The US dollar registered some sharp gains, as economic data released out of the United States, supported the case in favor of a recovering US economy and tighter monetary policy, in contrast to other developed economies such as the Eurozone and Japan. The previous day’s non-manufacturing (or services) ISM number climbed to its highest in 9 years.
The dollar’s outsized gains came after the European Central Bank cut its key target rate by 0.10% to lower it to 0.05% and said that it would start a purchase program of Asset Backed Securities made up of loans to the non-financial private sector.
The ECB actions surprised the markets and led to a huge sell-off in the euro. Euro / dollar lost in excess of 200 pips in the aftermath of the ECB’s decision and the US data. It traded as low as 1.2920 – its lowest since July of 2013 and well below the psychologically important 1.30 level. Data out of Eurostat later today are expected to confirm that the Eurozone economy stagnated during the second quarter.
The yen also lost ground against the greenback although in not as dramatic a fashion as the euro. Dollar / yen climbed to 105.71, surpassing the early January high of 105.44, to climb to its highest since October 2008. Kuroda’s comments the previous day that additional yen weakness was not necessarily a bad thing, weighed on the Japanese currency, during a day that the dollar was strong across the board.
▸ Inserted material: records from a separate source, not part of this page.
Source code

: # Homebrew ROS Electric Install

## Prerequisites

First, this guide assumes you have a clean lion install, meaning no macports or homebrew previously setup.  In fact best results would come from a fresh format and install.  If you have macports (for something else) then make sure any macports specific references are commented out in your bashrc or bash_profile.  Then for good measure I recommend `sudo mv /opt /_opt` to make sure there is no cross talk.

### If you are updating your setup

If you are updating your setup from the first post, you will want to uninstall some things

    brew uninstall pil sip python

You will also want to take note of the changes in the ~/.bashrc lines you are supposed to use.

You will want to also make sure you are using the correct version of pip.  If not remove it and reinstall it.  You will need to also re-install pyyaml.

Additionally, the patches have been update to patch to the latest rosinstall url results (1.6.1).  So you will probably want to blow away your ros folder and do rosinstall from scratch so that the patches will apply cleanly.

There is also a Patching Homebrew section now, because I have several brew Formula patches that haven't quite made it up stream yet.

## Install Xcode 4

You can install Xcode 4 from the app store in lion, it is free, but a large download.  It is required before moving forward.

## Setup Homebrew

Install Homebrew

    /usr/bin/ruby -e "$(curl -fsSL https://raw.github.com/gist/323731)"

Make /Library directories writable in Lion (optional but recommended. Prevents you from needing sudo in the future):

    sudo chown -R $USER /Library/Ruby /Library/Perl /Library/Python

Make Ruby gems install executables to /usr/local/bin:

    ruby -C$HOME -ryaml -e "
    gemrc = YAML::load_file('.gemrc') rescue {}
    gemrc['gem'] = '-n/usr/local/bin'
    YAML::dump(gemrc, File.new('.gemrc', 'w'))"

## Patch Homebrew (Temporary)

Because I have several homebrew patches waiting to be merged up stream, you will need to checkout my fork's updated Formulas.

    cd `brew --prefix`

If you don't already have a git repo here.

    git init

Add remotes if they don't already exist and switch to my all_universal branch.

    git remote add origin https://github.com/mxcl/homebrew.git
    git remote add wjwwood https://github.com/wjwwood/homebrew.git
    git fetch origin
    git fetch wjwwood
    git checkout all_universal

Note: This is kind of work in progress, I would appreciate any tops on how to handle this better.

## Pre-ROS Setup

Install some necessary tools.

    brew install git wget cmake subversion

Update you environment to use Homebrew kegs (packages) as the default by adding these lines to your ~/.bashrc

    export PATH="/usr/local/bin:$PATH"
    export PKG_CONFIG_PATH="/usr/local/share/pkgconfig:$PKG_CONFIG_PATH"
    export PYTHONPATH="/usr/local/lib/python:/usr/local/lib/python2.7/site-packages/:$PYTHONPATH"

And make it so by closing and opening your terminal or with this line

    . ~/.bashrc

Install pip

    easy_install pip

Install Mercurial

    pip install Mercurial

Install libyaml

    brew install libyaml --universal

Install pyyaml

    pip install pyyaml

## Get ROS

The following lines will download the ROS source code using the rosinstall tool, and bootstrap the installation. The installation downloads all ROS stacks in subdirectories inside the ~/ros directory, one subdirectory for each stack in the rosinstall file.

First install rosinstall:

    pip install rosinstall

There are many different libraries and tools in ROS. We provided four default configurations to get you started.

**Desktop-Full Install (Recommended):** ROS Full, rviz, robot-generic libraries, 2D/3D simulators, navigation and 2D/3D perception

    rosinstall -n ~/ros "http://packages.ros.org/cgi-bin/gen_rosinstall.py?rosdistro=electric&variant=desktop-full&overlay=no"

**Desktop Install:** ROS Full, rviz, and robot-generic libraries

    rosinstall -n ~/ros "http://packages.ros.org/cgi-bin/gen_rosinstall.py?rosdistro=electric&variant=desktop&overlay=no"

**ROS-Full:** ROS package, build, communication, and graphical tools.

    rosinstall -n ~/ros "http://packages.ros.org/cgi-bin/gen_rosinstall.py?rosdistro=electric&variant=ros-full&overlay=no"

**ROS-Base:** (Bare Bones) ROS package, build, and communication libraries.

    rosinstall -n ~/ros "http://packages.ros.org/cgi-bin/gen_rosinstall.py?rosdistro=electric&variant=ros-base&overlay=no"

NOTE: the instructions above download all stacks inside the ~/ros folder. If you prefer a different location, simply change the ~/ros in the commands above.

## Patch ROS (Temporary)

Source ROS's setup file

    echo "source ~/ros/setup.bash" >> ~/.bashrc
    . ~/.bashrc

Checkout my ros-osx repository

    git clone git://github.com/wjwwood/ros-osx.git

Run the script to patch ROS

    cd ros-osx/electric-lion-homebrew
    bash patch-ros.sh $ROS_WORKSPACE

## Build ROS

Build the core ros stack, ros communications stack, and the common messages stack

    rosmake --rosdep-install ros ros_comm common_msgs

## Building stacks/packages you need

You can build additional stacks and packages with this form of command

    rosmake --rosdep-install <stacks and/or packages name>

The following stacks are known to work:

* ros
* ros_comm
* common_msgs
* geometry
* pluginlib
Looking ahead, today’s key release will be the US employment report. Nonfarm payrolls are expected to climb by 225 thousand – above the 200,000 mark for the seventh consecutive month. Unemployment should dip to 6.1% from the previous month’s 6.2%. Sentiment towards the dollar remains positive and good numbers could fuel further dollar gains, although some profit-taking after such large moves is also to be expected at some point.